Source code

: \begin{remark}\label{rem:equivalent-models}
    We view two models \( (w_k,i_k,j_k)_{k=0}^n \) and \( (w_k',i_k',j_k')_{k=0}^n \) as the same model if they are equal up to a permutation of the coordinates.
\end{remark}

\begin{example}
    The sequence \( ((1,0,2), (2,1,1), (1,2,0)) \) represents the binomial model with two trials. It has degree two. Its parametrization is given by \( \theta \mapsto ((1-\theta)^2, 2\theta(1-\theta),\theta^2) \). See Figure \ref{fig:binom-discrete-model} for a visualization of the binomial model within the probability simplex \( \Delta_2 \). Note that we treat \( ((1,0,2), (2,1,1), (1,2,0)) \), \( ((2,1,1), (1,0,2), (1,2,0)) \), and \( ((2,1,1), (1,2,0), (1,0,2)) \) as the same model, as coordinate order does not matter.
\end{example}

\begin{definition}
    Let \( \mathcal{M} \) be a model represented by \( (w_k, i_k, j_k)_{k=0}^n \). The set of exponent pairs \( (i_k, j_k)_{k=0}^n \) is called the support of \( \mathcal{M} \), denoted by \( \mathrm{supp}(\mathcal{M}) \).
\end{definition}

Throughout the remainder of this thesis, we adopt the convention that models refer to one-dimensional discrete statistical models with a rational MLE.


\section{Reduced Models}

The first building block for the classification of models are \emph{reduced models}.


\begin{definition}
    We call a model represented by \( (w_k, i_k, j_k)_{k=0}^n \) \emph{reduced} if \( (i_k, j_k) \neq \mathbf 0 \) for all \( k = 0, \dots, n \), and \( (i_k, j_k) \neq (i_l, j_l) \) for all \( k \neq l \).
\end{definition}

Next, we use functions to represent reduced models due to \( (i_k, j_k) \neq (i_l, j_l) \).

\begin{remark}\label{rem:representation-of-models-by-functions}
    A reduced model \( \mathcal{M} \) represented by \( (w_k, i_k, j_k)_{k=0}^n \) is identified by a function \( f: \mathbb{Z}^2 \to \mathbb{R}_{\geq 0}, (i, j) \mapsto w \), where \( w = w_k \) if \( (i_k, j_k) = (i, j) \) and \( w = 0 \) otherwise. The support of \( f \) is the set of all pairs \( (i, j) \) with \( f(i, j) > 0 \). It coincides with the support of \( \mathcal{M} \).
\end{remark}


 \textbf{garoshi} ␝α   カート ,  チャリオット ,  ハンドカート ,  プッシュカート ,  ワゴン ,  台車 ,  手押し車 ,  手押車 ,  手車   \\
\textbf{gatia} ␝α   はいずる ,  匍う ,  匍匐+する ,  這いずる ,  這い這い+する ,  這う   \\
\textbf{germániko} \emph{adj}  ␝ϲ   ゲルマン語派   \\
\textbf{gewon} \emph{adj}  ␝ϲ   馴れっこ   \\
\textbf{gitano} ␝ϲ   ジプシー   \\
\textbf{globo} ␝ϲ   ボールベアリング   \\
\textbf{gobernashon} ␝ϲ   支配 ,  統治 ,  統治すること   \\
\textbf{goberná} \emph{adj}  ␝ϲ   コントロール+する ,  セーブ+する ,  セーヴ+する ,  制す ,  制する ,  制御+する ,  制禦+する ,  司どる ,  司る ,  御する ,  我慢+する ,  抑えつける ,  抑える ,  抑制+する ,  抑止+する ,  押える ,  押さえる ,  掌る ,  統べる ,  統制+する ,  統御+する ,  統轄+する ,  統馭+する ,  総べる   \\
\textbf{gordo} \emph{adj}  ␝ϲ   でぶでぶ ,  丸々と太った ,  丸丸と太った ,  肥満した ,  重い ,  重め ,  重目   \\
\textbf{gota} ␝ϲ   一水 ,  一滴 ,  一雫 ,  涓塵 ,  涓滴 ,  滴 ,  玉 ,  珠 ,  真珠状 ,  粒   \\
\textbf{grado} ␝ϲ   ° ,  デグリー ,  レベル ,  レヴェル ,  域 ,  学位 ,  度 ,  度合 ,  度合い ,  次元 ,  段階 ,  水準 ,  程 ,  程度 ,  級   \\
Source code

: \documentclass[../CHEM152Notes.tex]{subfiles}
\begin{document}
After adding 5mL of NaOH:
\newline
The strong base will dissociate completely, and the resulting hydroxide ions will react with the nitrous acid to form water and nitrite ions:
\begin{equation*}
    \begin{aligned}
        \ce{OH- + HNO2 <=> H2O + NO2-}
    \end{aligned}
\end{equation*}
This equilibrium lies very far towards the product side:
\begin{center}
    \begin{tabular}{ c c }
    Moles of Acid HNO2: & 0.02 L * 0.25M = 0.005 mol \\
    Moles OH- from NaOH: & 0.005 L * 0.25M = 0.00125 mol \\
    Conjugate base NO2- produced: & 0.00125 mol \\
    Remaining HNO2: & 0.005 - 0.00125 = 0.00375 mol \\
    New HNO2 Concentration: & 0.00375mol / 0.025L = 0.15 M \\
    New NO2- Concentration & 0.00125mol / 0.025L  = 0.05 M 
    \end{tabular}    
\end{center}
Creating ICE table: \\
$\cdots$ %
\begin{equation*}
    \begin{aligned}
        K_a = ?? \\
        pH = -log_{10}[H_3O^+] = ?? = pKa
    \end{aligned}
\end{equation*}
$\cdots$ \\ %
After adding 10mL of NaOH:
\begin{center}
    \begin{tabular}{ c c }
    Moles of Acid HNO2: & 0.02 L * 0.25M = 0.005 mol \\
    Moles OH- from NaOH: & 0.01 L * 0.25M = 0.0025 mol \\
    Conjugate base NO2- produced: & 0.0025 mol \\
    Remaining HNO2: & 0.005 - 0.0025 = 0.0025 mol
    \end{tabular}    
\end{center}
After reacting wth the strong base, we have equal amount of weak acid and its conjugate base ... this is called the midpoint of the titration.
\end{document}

________

__What to do__
Lines from the entries that contain the string "equal" must be found and copied.

__Written answer__
    We view two models \( (w_k,i_k,j_k)_{k=0}^n \) and \( (w_k',i_k',j_k')_{k=0}^n \) as the same model if they are equal up to a permutation of the coordinates.
After reacting wth the strong base, we have equal amount of weak acid and its conjugate base ... this is called the midpoint of the titration.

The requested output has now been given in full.